The first round of testing will see the samples irradiated using a Co-60 gamma source delivered over 1000 hours to provide a total TID (Total Ionizing Dose) of 12 Mrad. OSU-NRL presents the capability for easy in-situ measurement for live monitoring of electrical properties. OSU-NRL also offers another unique capability, the ability to perform irradiations in external large dry tubes. These dry tubes are right next to the core and are available with an inner diameter of 6.5-in or 9.5-in providing a neutron flux up to 10^11 n/(cm^2 s). The second part of the testing will put the GaN samples under neutron irradiation with thetotal fluence obtained by the sample at about 10^(16 ) n/(cm^2 ). The in-situ capability of OSU-NRL will offer the unique opportunity to monitor the performance of the devices under the increasing doses as opposed to the usual “cook-and-look" approach offered by most studies with only post-irradiation characteristics. The lead wires for the in-situ testing will be calibrated with a control group to record the base line noise level induced between wires and connections. The third round of testing will focus on a gamma-neutron mixed irradiation with simultaneous heating to test the performance of the devices undergoing dynamic annealing from the high temperatures. The team will heat the devices up to 400℃ while achieving a combined gamma-neutron dose.



For the first irradiation, the team will measure and characterize the current-voltage (I-V) characteristics of the AlGaN/GaN HEMTs during and after irradiation. This will be performed using at least 2 source-meter units (SMUs) that will be switched between more than 16 selected AlGaN/GaN HEMT devices during irradiation. After irradiation, we will perform PIE using either SMUs or semiconductor parameter analyzers to characterize the devices’ electrical performance more accurately and precisely. These electrical characterizations will be use to develop circuit models for the devices which include the effects of radiation degradation to verify and improve existing SPICE models for electronics developed by DOE NE programs.
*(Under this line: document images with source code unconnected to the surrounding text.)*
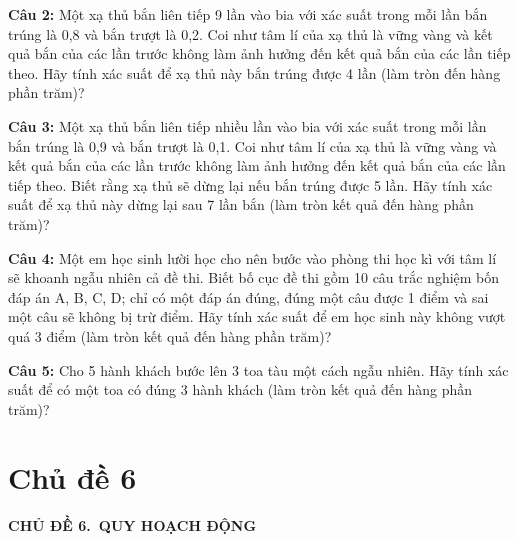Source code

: \documentclass[12pt, a4paper]{article}
\begin{document}
		\vspace{0.5cm}
		
		\noindent \textbf{Câu 2:} Một xạ thủ bắn liên tiếp 9 lần vào bia với xác suất trong mỗi lần bắn trúng là 0,8 và bắn trượt là 0,2. Coi như tâm lí của xạ thủ là vững vàng và kết quả bắn của các lần trước không làm ảnh hưởng đến kết quả bắn của các lần tiếp theo. Hãy tính xác suất để xạ thủ này bắn trúng được 4 lần (làm tròn đến hàng phần trăm)?
		\hfill {}
		
		\vspace{0.5cm}
	
		\noindent \textbf{Câu 3:} Một xạ thủ bắn liên tiếp nhiều lần vào bia với xác suất trong mỗi lần bắn trúng là 0,9 và bắn trượt là 0,1. Coi như tâm lí của xạ thủ là vững vàng và kết quả bắn của các lần trước không làm ảnh hưởng đến kết quả bắn của các lần tiếp theo. Biết rằng xạ thủ sẽ dừng lại nếu bắn trúng được 5 lần. Hãy tính xác suất để xạ thủ này dừng lại sau 7 lần bắn (làm tròn kết quả đến hàng phần trăm)?
		\hfill {}
		\vspace{0.5cm}
		
		\noindent \textbf{Câu 4:} Một em học sinh lười học cho nên bước vào phòng thi học kì với tâm lí sẽ khoanh ngẫu nhiên cả đề thi. Biết bố cục đề thi gồm 10 câu trắc nghiệm bốn đáp án A, B, C, D; chỉ có một đáp án đúng, đúng một câu được 1 điểm và sai một câu sẽ không bị trừ điểm. Hãy tính xác suất để em học sinh này không vượt quá 3 điểm (làm tròn kết quả đến hàng phần trăm)?
		\hfill {}
		
		\vspace{0.5cm}
		
		\noindent \textbf{Câu 5:} Cho 5 hành khách bước lên 3 toa tàu một cách ngẫu nhiên. Hãy tính xác suất để có một toa có đúng 3 hành khách (làm tròn kết quả đến hàng phần trăm)?
		\hfill {}
		\newpage
	\section*{Chủ đề 6}
	\begin{tcolorbox}[colback=headerbg, colframe=headerborder, arc=3mm, boxrule=1.5pt, halign=center]
		\textbf{\Large CHỦ ĐỀ 6.\ QUY HOẠCH ĐỘNG}
	\end{tcolorbox}
		
\end{document}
The use of in-core or near-core sensor, instrumentation, and control systems involves the placement of a detector at the desired measurement location within or near the core of a nuclear reactor with long cabling run out of containment for interfacing. The result is not only multiple penetrations into reactor containment, but electronically noisy signals complicating the already difficult task of reactor monitoring instrumentation and control (I&C). Wireless sensor communication link provides a potential solution for minimum cabling free of wall penetration.
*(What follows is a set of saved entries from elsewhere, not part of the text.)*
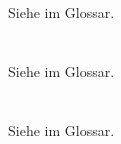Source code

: Siehe  im Glossar.


\section[Prädikatenlogik]{\Praedikatenlogik}%
\beginsection            {\Praedikatenlogik}
\label                {sec:Praedikatenlogik}


Siehe  im Glossar.


\section[Mengenlehre]{\Mengenlehre}%
\beginsection        {\Mengenlehre}
\label            {sec:Mengenlehre}


Siehe  im Glossar.


\Endchapter
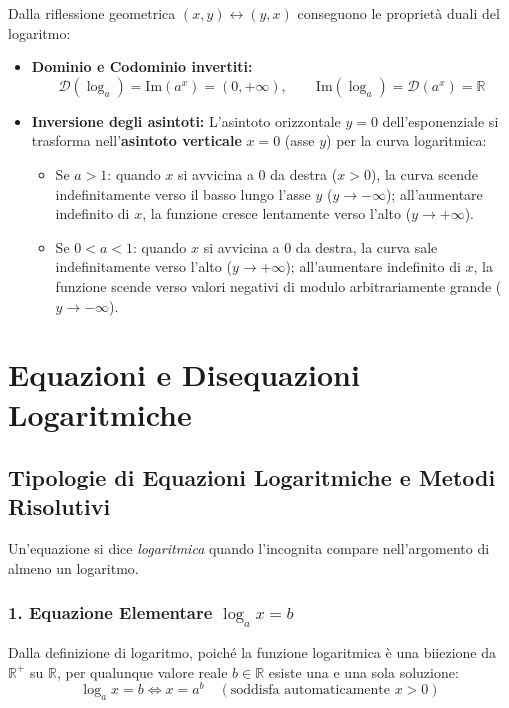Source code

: \documentclass[11pt,a4paper,oneside]{report}
\begin{document}
Dalla riflessione geometrica $(x, y) \longleftrightarrow (y, x)$ conseguono le proprietà duali del logaritmo:
\begin{itemize}
    \item \textbf{Dominio e Codominio invertiti:}
    \begin{equation}
        \mathcal{D}(\log_a) = \mathrm{Im}(a^x) = (0, +\infty), \qquad \mathrm{Im}(\log_a) = \mathcal{D}(a^x) = \mathbb{R}
    \end{equation}
    \item \textbf{Inversione degli asintoti:} L'asintoto orizzontale $y = 0$ dell'esponenziale si trasforma nell'\textbf{asintoto verticale} $x = 0$ (asse $y$) per la curva logaritmica:
    \begin{itemize}
        \item Se $a > 1$: quando $x$ si avvicina a $0$ da destra ($x > 0$), la curva scende indefinitamente verso il basso lungo l'asse $y$ ($y \to -\infty$); all'aumentare indefinito di $x$, la funzione cresce lentamente verso l'alto ($y \to +\infty$).
        \item Se $0 < a < 1$: quando $x$ si avvicina a $0$ da destra, la curva sale indefinitamente verso l'alto ($y \to +\infty$); all'aumentare indefinito di $x$, la funzione scende verso valori negativi di modulo arbitrariamente grande ($y \to -\infty$).
    \end{itemize}
\end{itemize}

\newpage

\chapter{Equazioni e Disequazioni Logaritmiche}

\section{Tipologie di Equazioni Logaritmiche e Metodi Risolutivi}
Un'equazione si dice \emph{logaritmica} quando l'incognita compare nell'argomento di almeno un logaritmo.

\subsection{1. Equazione Elementare \texorpdfstring{$\log_a x = b$}{log\_a x = b}}
Dalla definizione di logaritmo, poiché la funzione logaritmica è una biiezione da $\mathbb{R}^+$ su $\mathbb{R}$, per qualunque valore reale $b \in \mathbb{R}$ esiste una e una sola soluzione:
\begin{equation}
    \log_a x = b \iff x = a^b \quad (\text{soddisfa automaticamente } x > 0)
\end{equation}
\end{document}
State-of-the-art radiation-hardened (rad-hard) electronics are a critical limitation for nuclear instrumentation. Research and development into rad-hard electronics and electronic materials technologies is essential to enable safer operation with improved monitoring and control of the existing nuclear reactor fleet and next generation reactors. Modern reactor instrumentation and control systems rely on the placement of a small signal detector at the desired measurement location in or near thereactor core. These small signals must traverse lengthy cables that penetrate containment and are routed over hundreds of meters to a room-temperature, low-radiation environment where the sensitive acquisition electronics operate. Without active electronics, the electronically noisy signals cannot be multiplexed efficiently and require multiple penetrations that degrade the containment integrity. Signal accuracy, precision, and fidelity are improved by reducing the length of the electromagnetic noise susceptible cabling between the instrument and associated electronics. Deploying rad-hard electronics capable of operating within the high-radiation and high-temperature environment of an operating reactor core would increase the fidelity of measurements through early signal pre-amplification, analogsignal processing, and analog-to-digital conversion.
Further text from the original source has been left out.